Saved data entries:
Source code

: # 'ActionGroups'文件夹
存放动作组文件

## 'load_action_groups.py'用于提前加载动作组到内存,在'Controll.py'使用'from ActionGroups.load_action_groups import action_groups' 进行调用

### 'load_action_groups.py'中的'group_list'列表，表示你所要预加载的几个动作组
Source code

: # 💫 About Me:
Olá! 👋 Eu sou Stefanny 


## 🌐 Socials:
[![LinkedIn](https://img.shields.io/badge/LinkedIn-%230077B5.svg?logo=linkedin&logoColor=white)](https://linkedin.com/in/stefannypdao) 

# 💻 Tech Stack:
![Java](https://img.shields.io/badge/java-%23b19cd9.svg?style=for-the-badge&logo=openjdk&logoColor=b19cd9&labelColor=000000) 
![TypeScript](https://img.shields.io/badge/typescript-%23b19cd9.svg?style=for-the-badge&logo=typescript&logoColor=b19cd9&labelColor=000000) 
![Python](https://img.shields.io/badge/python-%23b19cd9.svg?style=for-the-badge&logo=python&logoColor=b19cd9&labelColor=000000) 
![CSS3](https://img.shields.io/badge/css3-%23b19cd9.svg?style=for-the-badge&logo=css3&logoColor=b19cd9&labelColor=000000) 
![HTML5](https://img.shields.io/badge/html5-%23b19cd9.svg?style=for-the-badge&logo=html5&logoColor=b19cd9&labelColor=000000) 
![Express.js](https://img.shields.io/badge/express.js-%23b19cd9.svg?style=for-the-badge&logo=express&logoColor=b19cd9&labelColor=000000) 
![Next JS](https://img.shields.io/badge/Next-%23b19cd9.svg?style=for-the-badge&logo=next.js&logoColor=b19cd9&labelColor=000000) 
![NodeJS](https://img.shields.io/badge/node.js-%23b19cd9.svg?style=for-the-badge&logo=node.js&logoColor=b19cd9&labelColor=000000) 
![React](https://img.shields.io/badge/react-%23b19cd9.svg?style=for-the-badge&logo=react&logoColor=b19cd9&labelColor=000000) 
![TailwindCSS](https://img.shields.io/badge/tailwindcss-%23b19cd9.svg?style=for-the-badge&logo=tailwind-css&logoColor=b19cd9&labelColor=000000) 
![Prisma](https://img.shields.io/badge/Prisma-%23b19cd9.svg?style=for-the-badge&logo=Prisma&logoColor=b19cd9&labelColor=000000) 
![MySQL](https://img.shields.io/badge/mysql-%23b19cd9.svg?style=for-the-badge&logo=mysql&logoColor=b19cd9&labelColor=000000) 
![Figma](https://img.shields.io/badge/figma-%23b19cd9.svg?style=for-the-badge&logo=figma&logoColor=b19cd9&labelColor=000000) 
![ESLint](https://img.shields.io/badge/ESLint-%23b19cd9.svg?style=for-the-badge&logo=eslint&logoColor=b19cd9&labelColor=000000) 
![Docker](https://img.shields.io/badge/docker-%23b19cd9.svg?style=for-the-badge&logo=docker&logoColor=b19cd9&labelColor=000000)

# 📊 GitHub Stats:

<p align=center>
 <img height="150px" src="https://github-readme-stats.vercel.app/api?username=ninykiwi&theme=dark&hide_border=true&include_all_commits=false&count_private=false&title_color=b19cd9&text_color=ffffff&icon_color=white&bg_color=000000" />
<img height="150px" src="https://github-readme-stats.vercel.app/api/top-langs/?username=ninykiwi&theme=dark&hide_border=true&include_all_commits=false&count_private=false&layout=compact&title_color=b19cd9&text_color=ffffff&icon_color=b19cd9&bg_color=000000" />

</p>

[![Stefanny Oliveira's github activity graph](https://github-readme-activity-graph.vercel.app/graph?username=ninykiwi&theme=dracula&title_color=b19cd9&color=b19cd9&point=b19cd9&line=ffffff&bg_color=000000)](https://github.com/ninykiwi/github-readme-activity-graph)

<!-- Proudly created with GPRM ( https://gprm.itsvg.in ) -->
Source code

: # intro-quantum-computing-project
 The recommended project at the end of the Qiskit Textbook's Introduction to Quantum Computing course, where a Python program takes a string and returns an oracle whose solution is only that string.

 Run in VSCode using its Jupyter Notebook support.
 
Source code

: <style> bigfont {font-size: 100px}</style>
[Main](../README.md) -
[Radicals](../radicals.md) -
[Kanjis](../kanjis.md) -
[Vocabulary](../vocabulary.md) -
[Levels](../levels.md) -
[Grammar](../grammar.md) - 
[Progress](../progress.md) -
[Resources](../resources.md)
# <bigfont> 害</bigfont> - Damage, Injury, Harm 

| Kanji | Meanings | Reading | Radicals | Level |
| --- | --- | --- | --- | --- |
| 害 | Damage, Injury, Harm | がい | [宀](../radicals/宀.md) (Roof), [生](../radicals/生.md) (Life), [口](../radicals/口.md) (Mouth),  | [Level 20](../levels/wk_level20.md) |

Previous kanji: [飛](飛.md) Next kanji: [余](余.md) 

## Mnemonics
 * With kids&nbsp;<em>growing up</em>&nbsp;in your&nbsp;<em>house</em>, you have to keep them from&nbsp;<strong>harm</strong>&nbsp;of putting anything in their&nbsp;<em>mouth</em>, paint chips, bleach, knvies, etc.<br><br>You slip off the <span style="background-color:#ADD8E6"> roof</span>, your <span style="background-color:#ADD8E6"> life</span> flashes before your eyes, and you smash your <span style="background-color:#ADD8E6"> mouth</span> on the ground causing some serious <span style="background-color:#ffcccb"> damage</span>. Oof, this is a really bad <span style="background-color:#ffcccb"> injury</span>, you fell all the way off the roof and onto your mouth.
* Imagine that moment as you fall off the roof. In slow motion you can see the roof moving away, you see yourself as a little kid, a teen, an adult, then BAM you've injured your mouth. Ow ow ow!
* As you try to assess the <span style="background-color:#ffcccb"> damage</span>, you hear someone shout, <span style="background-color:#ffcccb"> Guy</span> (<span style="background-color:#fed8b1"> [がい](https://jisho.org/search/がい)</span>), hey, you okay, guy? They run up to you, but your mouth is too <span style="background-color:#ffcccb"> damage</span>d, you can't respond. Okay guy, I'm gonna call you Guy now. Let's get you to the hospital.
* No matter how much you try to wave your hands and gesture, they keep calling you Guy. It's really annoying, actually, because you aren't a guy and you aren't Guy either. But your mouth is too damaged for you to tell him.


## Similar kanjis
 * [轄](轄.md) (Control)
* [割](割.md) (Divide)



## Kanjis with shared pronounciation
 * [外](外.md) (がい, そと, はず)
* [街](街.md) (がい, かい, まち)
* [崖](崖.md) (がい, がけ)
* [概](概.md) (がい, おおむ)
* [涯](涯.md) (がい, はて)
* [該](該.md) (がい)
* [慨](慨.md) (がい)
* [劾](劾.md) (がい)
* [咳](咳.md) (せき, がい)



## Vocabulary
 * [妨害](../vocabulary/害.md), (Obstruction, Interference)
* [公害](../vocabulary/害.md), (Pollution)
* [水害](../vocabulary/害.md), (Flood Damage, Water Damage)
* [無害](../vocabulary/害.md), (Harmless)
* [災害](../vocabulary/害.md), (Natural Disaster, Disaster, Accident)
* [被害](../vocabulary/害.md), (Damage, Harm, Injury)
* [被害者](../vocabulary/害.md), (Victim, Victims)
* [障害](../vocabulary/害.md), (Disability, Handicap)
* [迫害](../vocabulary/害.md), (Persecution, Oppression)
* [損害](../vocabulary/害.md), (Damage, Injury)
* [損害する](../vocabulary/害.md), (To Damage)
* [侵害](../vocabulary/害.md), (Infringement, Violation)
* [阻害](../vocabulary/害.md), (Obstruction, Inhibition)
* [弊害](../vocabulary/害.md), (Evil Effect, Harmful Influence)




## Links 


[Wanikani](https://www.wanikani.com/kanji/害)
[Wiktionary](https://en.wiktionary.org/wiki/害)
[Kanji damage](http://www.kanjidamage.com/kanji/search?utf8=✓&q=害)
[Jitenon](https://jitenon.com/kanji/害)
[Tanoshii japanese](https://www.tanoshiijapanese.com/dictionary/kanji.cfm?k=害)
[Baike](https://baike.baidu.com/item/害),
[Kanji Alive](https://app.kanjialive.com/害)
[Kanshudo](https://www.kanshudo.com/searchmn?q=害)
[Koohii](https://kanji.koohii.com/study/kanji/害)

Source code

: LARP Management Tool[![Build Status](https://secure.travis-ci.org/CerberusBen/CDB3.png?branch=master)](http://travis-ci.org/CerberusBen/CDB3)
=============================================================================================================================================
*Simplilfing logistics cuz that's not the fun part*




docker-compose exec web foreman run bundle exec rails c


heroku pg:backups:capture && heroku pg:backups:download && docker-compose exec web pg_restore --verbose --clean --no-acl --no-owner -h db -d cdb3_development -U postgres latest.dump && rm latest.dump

→ **What to do**:
For each line in the entries that holds "span", return that line.

→ **Output of the exercise**:
 * With kids&nbsp;<em>growing up</em>&nbsp;in your&nbsp;<em>house</em>, you have to keep them from&nbsp;<strong>harm</strong>&nbsp;of putting anything in their&nbsp;<em>mouth</em>, paint chips, bleach, knvies, etc.<br><br>You slip off the <span style="background-color:#ADD8E6"> roof</span>, your <span style="background-color:#ADD8E6"> life</span> flashes before your eyes, and you smash your <span style="background-color:#ADD8E6"> mouth</span> on the ground causing some serious <span style="background-color:#ffcccb"> damage</span>. Oof, this is a really bad <span style="background-color:#ffcccb"> injury</span>, you fell all the way off the roof and onto your mouth.
* As you try to assess the <span style="background-color:#ffcccb"> damage</span>, you hear someone shout, <span style="background-color:#ffcccb"> Guy</span> (<span style="background-color:#fed8b1"> [がい](https://jisho.org/search/がい)</span>), hey, you okay, guy? They run up to you, but your mouth is too <span style="background-color:#ffcccb"> damage</span>d, you can't respond. Okay guy, I'm gonna call you Guy now. Let's get you to the hospital.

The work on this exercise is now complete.